Saved entries:
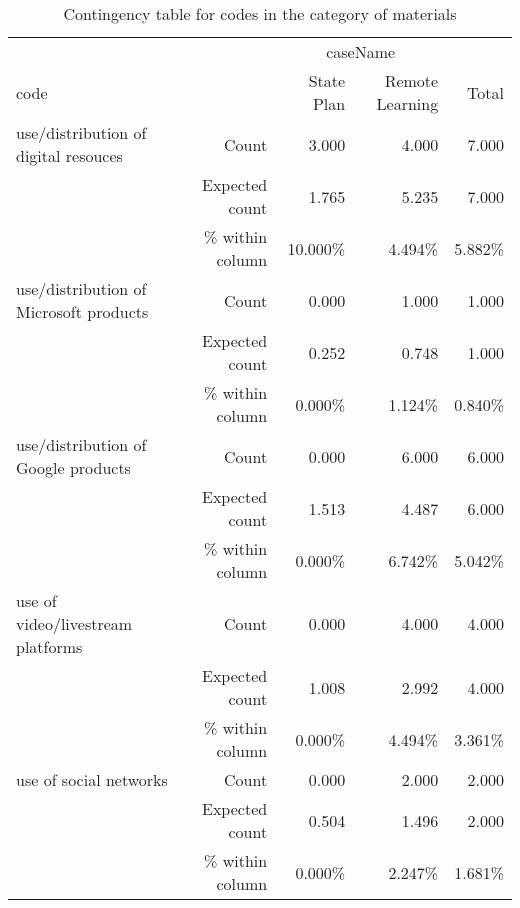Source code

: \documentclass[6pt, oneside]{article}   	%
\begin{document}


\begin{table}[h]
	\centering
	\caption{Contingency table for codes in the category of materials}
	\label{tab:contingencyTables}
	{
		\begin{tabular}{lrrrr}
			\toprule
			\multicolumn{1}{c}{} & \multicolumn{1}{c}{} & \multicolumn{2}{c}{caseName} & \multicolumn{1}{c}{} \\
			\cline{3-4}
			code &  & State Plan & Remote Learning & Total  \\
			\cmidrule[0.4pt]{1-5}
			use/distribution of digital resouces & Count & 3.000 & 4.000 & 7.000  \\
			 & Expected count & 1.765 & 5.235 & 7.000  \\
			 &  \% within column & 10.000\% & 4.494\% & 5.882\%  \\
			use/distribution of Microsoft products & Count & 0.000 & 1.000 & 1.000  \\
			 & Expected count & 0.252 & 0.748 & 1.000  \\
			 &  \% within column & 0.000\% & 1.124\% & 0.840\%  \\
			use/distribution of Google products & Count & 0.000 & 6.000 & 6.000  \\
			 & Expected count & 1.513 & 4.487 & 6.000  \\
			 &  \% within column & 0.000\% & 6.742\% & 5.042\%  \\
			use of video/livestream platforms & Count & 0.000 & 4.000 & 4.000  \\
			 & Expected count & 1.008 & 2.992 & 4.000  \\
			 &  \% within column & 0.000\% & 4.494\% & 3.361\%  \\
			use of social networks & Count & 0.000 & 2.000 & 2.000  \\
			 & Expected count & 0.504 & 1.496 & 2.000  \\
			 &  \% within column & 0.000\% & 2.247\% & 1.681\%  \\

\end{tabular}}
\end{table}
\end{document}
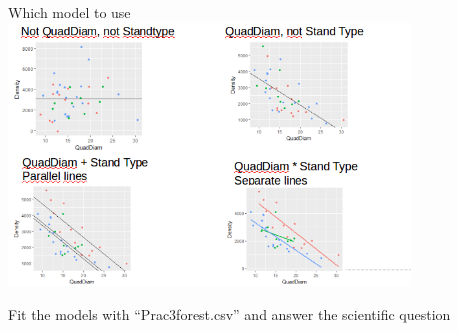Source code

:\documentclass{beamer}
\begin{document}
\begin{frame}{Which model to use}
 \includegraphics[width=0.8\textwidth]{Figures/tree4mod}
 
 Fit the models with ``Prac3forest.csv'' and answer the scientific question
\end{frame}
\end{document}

- _WHAT NEEDS TO BE DONE_: The lines above must be transcribed exactly, with every picture left out.

- _EXERCISE RESPONSE_:
Source code

: \documentclass[6pt, oneside]{article}   	%
\begin{document}


\begin{table}[h]
	\centering
	\caption{Contingency table for codes in the category of materials}
	\label{tab:contingencyTables}
	{
		\begin{tabular}{lrrrr}
			\toprule
			\multicolumn{1}{c}{} & \multicolumn{1}{c}{} & \multicolumn{2}{c}{caseName} & \multicolumn{1}{c}{} \\
			\cline{3-4}
			code &  & State Plan & Remote Learning & Total  \\
			\cmidrule[0.4pt]{1-5}
			use/distribution of digital resouces & Count & 3.000 & 4.000 & 7.000  \\
			 & Expected count & 1.765 & 5.235 & 7.000  \\
			 &  \% within column & 10.000\% & 4.494\% & 5.882\%  \\
			use/distribution of Microsoft products & Count & 0.000 & 1.000 & 1.000  \\
			 & Expected count & 0.252 & 0.748 & 1.000  \\
			 &  \% within column & 0.000\% & 1.124\% & 0.840\%  \\
			use/distribution of Google products & Count & 0.000 & 6.000 & 6.000  \\
			 & Expected count & 1.513 & 4.487 & 6.000  \\
			 &  \% within column & 0.000\% & 6.742\% & 5.042\%  \\
			use of video/livestream platforms & Count & 0.000 & 4.000 & 4.000  \\
			 & Expected count & 1.008 & 2.992 & 4.000  \\
			 &  \% within column & 0.000\% & 4.494\% & 3.361\%  \\
			use of social networks & Count & 0.000 & 2.000 & 2.000  \\
			 & Expected count & 0.504 & 1.496 & 2.000  \\
			 &  \% within column & 0.000\% & 2.247\% & 1.681\%  \\

\end{tabular}}
\end{table}
\end{document}
Source code

:\documentclass{beamer}
\begin{document}
\begin{frame}{Which model to use}
 \includegraphics[width=0.8\textwidth]{Figures/tree4mod}
 
 Fit the models with ``Prac3forest.csv'' and answer the scientific question
\end{frame}
\end{document}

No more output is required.